Assignment:
Only one span of the listing below should come back. It runs from the line with "This information can" through the line with "This info also", and each of its lines must be reproduced exactly.

Available data:

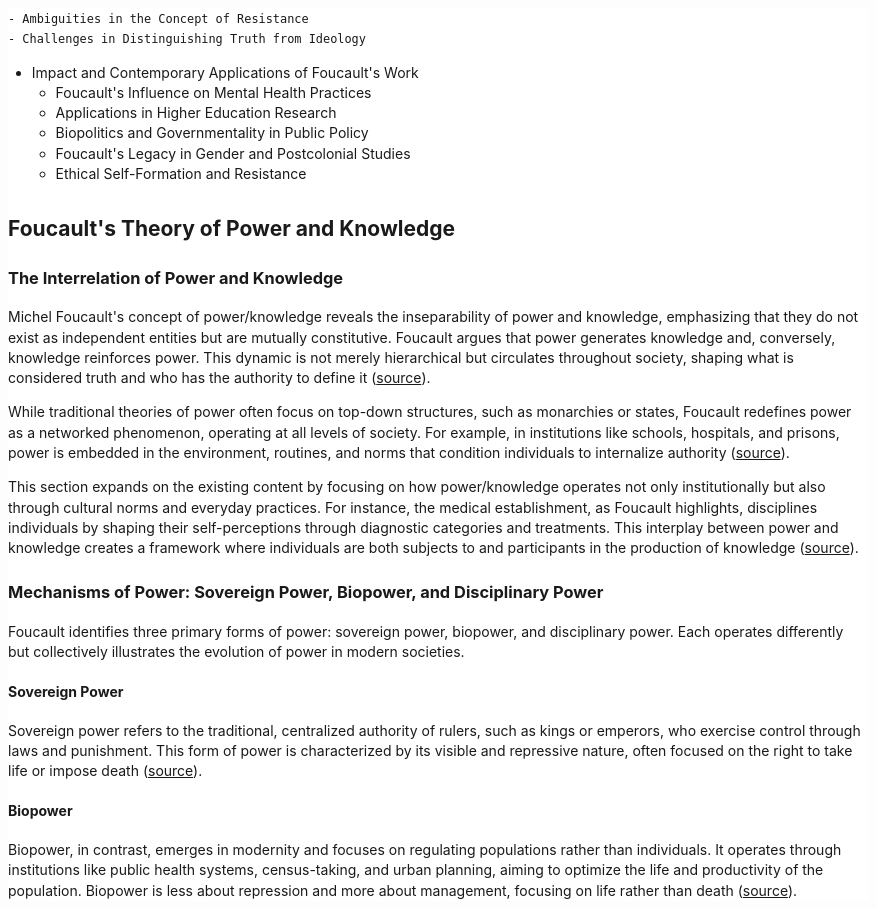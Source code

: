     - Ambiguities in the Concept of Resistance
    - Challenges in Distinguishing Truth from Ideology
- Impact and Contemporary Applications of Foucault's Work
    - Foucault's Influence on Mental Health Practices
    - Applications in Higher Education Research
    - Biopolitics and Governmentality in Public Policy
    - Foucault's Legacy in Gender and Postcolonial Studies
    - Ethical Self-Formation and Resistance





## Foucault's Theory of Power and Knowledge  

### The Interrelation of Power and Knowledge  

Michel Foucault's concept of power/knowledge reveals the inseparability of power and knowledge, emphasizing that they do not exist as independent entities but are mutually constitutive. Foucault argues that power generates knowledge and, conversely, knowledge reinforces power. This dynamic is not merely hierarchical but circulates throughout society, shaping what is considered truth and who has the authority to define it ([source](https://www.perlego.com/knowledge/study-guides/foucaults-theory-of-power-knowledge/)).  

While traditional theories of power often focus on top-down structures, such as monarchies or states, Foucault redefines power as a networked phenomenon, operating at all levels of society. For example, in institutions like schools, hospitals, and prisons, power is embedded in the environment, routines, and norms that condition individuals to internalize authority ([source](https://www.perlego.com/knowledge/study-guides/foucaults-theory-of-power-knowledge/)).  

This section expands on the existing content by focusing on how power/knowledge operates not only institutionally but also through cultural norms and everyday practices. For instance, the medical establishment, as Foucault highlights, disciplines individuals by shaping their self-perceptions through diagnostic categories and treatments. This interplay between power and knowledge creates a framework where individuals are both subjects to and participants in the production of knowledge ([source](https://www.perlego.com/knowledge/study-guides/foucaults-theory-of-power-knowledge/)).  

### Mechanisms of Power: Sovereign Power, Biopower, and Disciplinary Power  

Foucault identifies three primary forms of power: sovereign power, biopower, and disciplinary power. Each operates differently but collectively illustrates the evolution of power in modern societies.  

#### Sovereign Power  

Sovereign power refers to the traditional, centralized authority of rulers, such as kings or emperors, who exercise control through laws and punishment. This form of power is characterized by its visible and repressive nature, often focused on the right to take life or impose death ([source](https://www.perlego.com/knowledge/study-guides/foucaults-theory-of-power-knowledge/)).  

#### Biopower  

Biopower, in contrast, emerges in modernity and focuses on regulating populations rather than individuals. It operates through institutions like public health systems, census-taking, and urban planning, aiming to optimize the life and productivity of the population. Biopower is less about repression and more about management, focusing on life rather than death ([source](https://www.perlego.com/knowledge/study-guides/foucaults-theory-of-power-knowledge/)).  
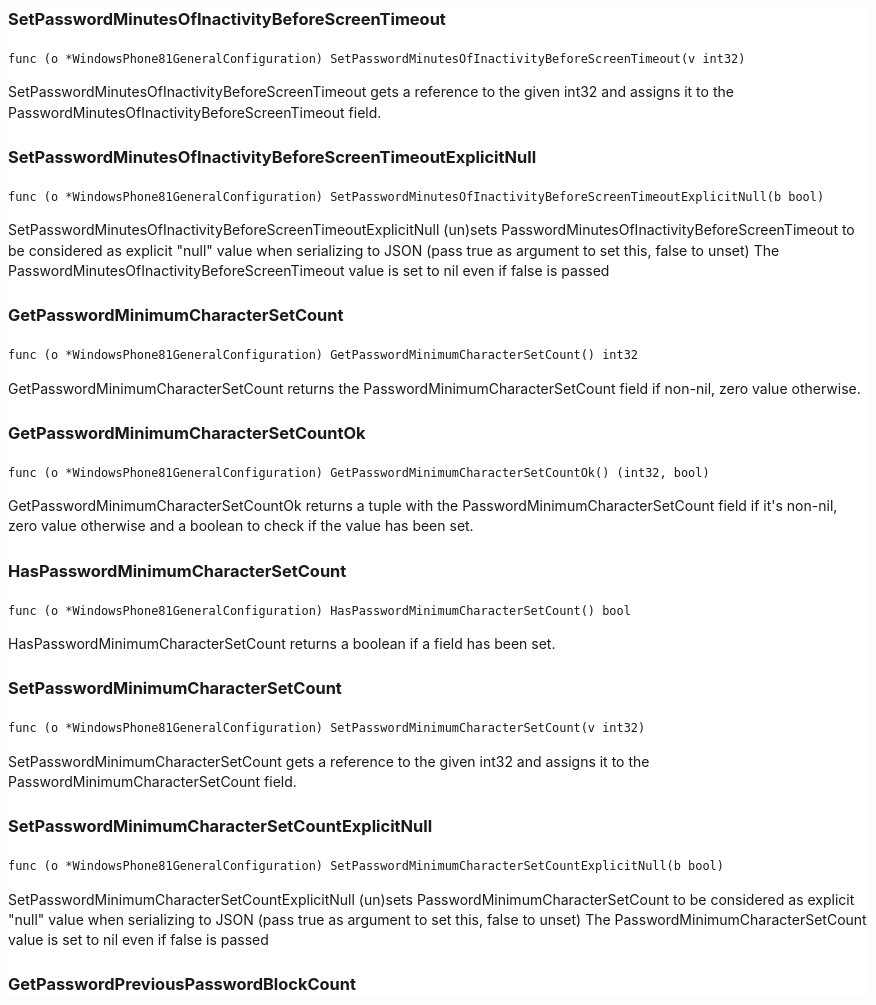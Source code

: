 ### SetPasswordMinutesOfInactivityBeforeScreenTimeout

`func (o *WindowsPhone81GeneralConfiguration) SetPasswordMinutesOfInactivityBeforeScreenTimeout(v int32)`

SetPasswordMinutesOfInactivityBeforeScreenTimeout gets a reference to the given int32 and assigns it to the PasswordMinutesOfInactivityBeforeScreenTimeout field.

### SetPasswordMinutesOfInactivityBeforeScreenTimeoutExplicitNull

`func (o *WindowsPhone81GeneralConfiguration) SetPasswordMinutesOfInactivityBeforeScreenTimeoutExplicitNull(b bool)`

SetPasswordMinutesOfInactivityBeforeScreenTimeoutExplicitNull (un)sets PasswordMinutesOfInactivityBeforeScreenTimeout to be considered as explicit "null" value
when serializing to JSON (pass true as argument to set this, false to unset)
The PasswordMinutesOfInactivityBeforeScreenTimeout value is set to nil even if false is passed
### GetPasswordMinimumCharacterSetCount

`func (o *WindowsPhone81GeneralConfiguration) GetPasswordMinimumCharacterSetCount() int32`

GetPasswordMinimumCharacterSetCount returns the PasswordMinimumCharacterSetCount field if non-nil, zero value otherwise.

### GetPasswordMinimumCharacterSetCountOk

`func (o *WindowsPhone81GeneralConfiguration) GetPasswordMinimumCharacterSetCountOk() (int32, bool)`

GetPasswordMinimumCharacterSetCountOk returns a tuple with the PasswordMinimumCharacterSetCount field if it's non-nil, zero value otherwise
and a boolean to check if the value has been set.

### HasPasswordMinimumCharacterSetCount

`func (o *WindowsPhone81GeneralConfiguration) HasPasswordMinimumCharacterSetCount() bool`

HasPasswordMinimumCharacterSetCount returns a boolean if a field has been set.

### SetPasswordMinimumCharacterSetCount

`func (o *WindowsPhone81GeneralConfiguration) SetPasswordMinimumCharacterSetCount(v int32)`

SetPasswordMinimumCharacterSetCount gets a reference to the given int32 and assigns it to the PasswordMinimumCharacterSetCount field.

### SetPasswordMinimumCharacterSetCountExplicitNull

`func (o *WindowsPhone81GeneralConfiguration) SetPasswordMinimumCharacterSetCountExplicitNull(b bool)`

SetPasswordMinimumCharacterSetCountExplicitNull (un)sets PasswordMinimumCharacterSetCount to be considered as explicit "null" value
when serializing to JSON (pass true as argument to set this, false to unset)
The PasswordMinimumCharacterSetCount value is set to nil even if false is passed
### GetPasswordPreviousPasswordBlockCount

--

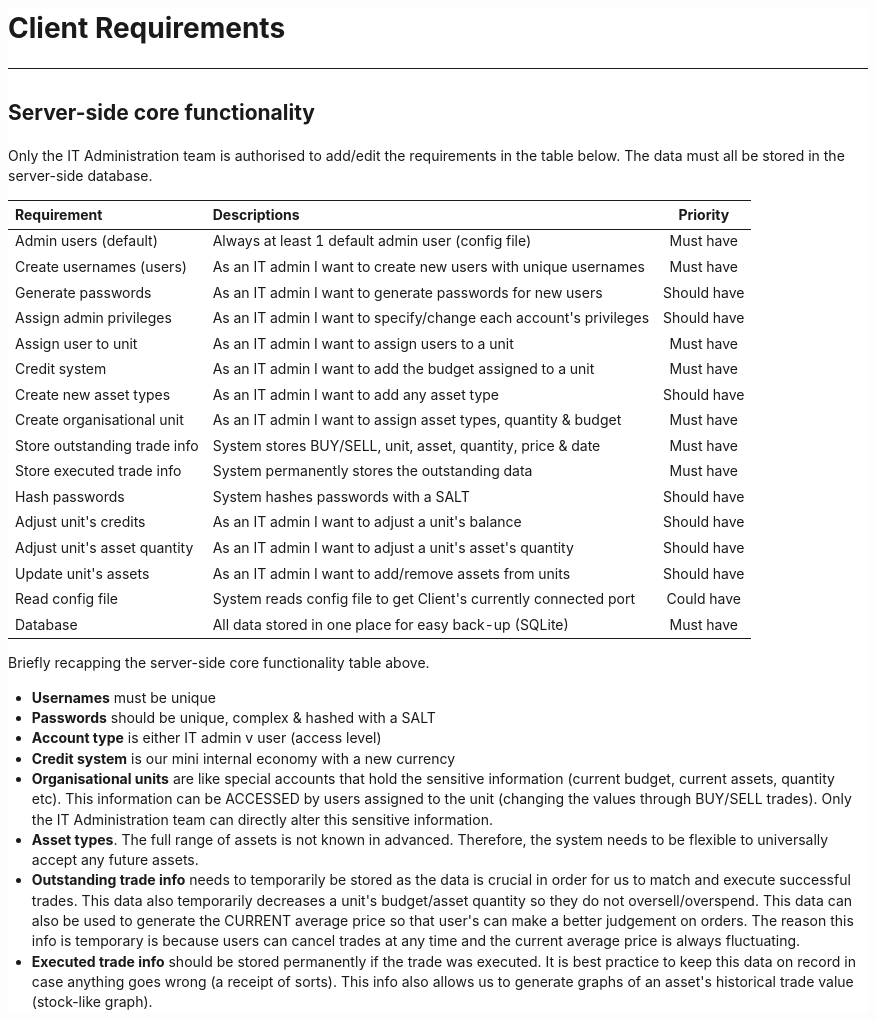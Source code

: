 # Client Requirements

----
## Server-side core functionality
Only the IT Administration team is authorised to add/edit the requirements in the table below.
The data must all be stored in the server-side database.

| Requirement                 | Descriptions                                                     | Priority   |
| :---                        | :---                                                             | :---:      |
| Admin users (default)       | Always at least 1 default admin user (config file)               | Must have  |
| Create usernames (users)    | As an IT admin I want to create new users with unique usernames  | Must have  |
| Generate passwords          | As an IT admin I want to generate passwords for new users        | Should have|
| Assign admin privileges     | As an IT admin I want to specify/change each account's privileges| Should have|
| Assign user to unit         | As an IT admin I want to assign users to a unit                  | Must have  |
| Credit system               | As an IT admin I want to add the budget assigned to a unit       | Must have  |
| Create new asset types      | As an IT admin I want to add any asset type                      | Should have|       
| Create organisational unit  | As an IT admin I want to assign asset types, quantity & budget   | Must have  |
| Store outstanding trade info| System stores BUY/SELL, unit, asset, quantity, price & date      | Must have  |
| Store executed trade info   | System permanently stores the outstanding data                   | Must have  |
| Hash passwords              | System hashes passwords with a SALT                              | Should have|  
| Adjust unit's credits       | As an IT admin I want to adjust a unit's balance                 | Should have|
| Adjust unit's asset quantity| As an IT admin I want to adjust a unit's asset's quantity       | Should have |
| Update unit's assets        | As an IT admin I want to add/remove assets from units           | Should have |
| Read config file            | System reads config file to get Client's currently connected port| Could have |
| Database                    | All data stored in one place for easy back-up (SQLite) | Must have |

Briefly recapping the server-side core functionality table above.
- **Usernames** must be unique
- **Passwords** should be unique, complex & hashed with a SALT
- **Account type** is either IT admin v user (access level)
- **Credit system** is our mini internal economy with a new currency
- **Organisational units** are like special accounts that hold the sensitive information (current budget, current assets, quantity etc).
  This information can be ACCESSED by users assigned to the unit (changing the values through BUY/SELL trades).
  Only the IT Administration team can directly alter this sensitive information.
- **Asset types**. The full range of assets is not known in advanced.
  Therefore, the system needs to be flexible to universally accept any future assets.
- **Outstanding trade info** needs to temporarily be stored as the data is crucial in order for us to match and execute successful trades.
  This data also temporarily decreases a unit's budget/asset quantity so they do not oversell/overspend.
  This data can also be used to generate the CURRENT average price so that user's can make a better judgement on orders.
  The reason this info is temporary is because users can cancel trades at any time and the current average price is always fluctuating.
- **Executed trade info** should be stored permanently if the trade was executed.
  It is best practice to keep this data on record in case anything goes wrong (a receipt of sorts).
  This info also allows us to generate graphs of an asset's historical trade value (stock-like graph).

Exercise output:
  This information can be ACCESSED by users assigned to the unit (changing the values through BUY/SELL trades).
  Only the IT Administration team can directly alter this sensitive information.
- **Asset types**. The full range of assets is not known in advanced.
  Therefore, the system needs to be flexible to universally accept any future assets.
- **Outstanding trade info** needs to temporarily be stored as the data is crucial in order for us to match and execute successful trades.
  This data also temporarily decreases a unit's budget/asset quantity so they do not oversell/overspend.
  This data can also be used to generate the CURRENT average price so that user's can make a better judgement on orders.
  The reason this info is temporary is because users can cancel trades at any time and the current average price is always fluctuating.
- **Executed trade info** should be stored permanently if the trade was executed.
  It is best practice to keep this data on record in case anything goes wrong (a receipt of sorts).
  This info also allows us to generate graphs of an asset's historical trade value (stock-like graph).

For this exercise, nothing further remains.